Pada tahun 2013, menjelang proses Pilpres 2014, PDIP masih memiliki wacana untuk kembali mencalonkan Megawati, dengan beberapa pilihan Cawapres, antara lain Joko Widodo. Namun suara akar rumput lebih menginginkan adanya calon presiden baru dan dilakukannya proses penyegaran figur calon presiden. Hal ini berkaca kepada pengalaman kalahnya pasangan Megawati dan Prabowo pada tahun 2009. Namun sebaliknya, beberapa kader justru resisten terhadap hasil survei yang terus mengunggulkan Joko Widodo sebagai calon presiden[5] Kader dan simpatisan PDIP yang menamai dirinya sebagai Pro-Jokowi kemudian melakukan deklarasi pada 21 Desember 2013, yang terdiri dari penggerak Posko Gotong Royong Megawati 1998. Mereka lalu bergerak dari satu DPC ke DPC lainnya untuk menggalang dukungan terhadap pencapresan Jokowi. Ini sebagai respon usulan di dalam internal pengurus, contohnya saat Rapat Kerja Nasional PDI Perjuangan Oktober 2013[6] Saat ini PROJO sudah berkembang dan hadir di seluruh Provinsi dan kabupaten kota di Indonesia.

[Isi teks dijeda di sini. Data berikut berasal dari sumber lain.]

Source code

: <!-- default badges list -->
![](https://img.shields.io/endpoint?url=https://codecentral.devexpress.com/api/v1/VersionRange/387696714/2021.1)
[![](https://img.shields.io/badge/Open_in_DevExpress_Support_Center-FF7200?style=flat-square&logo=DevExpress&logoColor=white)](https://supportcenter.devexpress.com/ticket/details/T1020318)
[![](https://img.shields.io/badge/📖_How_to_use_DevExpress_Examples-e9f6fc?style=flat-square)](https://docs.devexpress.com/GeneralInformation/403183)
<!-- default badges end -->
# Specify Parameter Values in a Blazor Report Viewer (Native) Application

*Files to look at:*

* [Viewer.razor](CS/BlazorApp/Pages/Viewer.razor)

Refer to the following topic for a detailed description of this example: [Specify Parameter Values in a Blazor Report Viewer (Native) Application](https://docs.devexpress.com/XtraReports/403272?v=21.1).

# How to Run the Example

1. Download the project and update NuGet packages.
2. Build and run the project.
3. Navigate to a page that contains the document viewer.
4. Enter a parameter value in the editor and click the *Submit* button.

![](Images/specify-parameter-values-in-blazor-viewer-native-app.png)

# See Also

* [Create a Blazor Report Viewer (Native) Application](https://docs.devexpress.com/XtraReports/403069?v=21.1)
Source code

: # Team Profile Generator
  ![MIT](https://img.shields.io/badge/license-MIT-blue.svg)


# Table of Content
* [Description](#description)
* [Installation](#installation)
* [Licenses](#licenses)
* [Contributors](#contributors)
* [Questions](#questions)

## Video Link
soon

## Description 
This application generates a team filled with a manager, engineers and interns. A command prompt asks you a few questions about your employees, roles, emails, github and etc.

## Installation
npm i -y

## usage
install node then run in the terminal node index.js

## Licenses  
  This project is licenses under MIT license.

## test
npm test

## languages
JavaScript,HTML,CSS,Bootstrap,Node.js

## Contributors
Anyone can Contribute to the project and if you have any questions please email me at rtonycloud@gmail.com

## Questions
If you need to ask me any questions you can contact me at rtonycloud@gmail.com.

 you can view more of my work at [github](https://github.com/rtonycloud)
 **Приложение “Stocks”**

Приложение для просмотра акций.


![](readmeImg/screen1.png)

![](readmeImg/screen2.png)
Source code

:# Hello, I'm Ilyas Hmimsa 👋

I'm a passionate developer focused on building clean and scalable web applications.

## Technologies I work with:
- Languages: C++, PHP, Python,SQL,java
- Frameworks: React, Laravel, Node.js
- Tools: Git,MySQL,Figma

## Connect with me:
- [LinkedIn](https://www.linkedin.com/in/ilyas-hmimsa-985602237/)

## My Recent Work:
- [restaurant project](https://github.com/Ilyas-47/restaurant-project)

Pada saat menjabat sebagai Gubernur DKI Jakarta, Jokowi sudah berkali-kali mendapat tekanan secara politik. Contohnya saat Pembahasan Rencana Anggaran Pendapatan dan Belanja Daerah (RAPBD) DKI Jakarta 2013. Dibahas sejak Jokowi menjabat tahun 2012, APBD senilai 49,9 Triliun tersebut baru disahkan DPRD pada tanggal 28 Januari 2013. Hal ini disebabkan alotnya perdebatan mengenai KUAPPAS. Anggaran diutak-atik sehingga perdebatan berlangsung panas dan diwarnai aksi walkout beberapa anggota DPRD. Dengan naik menjadi Presiden, diharapkan Jokowi bisa terlepas dari intrik dan tarik ulur di DPR. Walaupun demikian, tetap saja Jokowi harus menghadapi kubu oposisi yang jauh lebih besar. Koalisi Merah Putih menguasai 350 kursi atau 64 persen suara di parlemen, berbanding 270 kursi atau hanya 36 persen. Inilah yang menyebabkan perlunya dukungan politik di luar parlemen yang terwujud dalam bentuk kekuatan relawan seperti Projo untuk mengelola opini publik. Adanya dukungan akar rumput membantu Jokowi dalam menghadapi pertarungan-pertarungan politiknya.[4]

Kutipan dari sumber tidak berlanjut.